With more than 1.2 billion views on videos tagged #PickMeGirl, there’s a great chance you’ll come across this trend on TikTok. When it first emerged, I remember laughing at the memes and sketches because I believed it was calling out internalized misogyny and anti-feminists.

The first thought I had was that the rise of the “pick me” term had a good cause, one that evolved into another way of bullying and stereotyping women. But today I recognize that the entire concept is rooted in misogyny.

This recognition took time, and came as the trend shifted towards ever-more ridiculous points of contention.

When it first started, some videos were calling out girls who put down their best friends in front of guys for male validation—something relatable that many of us, including myself, have had the displeasure of experiencing.

As it gained more traction, I saw other versions with the caption “when she says she doesn’t like partying” followed by another with “when girls talk about playing football.” 

Later, it became “the one girl that does not wear makeup” or “girls with names that start with ‘c’ and end with ‘b’.”

At that moment, it became utterly clear to me that describing other women as “pick me girls” is very misogynistic.

What does “pick me” mean?

The “pick me girl” trope has long existed.
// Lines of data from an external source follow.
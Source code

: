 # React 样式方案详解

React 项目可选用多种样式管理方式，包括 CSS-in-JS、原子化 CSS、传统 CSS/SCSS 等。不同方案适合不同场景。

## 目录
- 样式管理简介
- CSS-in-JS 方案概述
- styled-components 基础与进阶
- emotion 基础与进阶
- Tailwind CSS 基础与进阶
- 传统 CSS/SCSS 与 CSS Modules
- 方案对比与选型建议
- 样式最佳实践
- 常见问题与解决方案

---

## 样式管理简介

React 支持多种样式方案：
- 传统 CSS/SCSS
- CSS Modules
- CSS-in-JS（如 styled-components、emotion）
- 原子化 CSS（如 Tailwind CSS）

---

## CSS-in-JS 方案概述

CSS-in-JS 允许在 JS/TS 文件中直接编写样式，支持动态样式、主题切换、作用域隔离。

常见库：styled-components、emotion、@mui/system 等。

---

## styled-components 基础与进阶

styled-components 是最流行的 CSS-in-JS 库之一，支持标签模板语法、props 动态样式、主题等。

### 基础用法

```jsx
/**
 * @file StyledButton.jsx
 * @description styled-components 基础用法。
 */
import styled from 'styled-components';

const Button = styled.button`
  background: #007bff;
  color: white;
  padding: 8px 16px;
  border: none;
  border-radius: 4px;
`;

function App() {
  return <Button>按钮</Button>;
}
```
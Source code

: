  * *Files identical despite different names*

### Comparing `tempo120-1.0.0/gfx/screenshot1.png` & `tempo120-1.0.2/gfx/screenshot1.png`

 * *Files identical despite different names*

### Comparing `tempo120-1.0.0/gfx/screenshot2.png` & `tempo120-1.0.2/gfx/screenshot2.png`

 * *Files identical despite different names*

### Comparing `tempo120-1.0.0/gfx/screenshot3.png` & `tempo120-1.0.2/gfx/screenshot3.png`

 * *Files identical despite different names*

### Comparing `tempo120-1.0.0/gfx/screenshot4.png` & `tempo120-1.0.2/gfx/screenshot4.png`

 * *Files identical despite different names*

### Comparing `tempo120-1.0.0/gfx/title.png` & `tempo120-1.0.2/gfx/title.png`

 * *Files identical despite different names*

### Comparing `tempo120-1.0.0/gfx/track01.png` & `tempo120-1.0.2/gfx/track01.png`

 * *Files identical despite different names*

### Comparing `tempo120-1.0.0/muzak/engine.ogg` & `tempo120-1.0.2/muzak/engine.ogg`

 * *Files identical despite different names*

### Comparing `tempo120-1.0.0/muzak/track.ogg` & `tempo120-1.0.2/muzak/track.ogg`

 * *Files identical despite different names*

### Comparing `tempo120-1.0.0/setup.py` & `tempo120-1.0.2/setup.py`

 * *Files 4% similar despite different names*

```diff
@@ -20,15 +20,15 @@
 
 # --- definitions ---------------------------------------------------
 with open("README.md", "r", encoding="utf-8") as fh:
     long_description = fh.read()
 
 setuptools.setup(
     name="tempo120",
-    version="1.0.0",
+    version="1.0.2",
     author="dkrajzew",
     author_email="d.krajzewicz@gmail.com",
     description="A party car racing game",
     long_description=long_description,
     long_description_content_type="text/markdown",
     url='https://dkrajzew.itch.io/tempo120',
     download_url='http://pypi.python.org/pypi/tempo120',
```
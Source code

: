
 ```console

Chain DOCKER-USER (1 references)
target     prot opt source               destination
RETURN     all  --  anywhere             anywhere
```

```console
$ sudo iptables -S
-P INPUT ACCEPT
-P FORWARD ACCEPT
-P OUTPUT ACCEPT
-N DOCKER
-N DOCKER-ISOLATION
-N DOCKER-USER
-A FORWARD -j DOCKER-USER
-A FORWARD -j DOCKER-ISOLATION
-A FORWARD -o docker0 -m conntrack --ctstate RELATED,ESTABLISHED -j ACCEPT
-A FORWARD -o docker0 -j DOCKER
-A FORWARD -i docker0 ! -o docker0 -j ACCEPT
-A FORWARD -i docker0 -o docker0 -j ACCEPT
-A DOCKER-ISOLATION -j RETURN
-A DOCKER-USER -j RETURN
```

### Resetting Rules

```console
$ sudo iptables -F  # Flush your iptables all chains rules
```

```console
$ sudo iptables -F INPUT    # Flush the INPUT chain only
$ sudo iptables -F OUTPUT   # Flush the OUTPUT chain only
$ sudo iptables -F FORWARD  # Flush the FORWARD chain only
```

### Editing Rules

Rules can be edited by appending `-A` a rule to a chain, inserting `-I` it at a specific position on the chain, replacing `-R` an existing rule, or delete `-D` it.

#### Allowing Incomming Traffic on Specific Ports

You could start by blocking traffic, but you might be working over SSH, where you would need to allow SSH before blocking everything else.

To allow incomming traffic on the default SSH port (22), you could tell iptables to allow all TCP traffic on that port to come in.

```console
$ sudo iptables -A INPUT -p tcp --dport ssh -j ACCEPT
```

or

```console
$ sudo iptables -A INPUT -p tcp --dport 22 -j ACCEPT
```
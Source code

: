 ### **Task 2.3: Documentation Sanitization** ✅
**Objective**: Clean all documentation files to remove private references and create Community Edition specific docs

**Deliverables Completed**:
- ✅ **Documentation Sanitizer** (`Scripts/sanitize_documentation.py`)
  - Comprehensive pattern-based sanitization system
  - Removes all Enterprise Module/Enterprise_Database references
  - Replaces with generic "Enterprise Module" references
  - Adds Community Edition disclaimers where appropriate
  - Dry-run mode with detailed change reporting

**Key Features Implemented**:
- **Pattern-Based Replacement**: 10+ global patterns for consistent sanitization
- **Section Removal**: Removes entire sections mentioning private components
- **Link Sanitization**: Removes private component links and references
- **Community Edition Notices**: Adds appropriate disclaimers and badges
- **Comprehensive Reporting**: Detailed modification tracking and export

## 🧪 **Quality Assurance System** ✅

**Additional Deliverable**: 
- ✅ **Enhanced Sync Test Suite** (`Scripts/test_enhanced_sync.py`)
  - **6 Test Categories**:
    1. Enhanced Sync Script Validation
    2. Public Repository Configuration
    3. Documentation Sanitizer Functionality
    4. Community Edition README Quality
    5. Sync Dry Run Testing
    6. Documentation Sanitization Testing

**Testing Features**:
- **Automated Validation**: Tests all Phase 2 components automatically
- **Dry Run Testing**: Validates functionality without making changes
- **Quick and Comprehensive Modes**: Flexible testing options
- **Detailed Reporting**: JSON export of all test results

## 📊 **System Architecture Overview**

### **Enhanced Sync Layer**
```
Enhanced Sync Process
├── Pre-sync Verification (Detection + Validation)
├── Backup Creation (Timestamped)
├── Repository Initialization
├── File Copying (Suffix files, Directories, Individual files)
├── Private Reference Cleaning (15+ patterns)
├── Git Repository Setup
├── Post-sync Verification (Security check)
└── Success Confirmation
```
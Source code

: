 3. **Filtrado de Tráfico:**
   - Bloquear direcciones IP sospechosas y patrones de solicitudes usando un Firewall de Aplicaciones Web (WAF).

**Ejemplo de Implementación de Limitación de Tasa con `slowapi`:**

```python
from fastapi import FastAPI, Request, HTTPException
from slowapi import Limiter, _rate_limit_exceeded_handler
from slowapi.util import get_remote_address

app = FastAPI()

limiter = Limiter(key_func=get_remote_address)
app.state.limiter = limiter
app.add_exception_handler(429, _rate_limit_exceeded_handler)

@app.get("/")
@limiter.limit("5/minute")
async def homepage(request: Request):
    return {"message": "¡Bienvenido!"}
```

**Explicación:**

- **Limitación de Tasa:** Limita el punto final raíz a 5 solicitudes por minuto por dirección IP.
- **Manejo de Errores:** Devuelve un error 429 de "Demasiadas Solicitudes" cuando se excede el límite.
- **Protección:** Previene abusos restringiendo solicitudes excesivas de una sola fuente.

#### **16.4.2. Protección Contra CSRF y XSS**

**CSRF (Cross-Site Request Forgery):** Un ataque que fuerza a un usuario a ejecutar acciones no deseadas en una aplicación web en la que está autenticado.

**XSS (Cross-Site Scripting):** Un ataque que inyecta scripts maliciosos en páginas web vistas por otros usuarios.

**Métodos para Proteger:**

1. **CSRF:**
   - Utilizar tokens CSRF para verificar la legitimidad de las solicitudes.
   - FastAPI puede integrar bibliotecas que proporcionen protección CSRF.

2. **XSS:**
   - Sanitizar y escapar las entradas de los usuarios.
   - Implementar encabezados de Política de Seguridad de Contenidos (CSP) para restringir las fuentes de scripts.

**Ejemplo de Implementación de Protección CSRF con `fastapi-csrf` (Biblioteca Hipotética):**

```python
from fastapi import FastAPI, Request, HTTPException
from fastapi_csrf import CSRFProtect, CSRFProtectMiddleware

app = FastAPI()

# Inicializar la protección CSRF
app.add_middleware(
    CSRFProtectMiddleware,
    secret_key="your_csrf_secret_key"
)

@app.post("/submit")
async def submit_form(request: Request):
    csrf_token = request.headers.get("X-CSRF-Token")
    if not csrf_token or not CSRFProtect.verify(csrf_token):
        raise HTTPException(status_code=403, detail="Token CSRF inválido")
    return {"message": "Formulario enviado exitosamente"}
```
It’s the modern internet equivalent to “I’m not like other girls” or “Women are so much drama,” used against women who intentionally or unintentionally support patriarchal and misogynistic contexts for male validation. 

Oftentimes, these are women who look down on traditional notions of femininity and shun other women for following them. 

Girls who invalidate lifestyles associated with traditional notions of femininity ignore the difficult socioeconomic contexts that govern women’s lives, and turn a blind eye to facts such as the wage-gap, labeling feminism as man-hating, stressing that women are emotional, and putting other women down for things associated with basic “femininity.”

But those who today flood women’s videos with the derogatory “pick me” phrase are doing the same thing. They’re pitting themselves against other women for their lifestyles and invalidating their genuine hobbies, from gaming to sports.

Why is it misogynistic?

While the term was supposed to call out internalized misogynistic behavior, its use on social media platforms has become more problematic than helpful. It is now a tool used to call out behaviors that are not related to its initial purpose. 

It shames women for having certain interests that do not go with the flow, assuming that their interests only revolve around seeking male validation.

This toxic label is used against women by “feminists,” becoming an excuse to drag other women down for any attitude that has the potential to arouse male interest, regardless of whether this behavior is harmless and self-serving or not. Now whichever way girls turn, they are susceptible to being named and shamed.

The assumption that women’s actions and words are only used to attract men is by itself a misogynistic thought—and this is exactly where the problem in the “Pick Me Girl” trend lies.

Tearing women down is the opposite of what feminism promotes, and targeting internalized misogyny in such a context is the only solution: Women need to help each other by pulling themselves and others out of these ideologies rather than falling back into the tricks and traps of patriarchy set out to create a wall between women.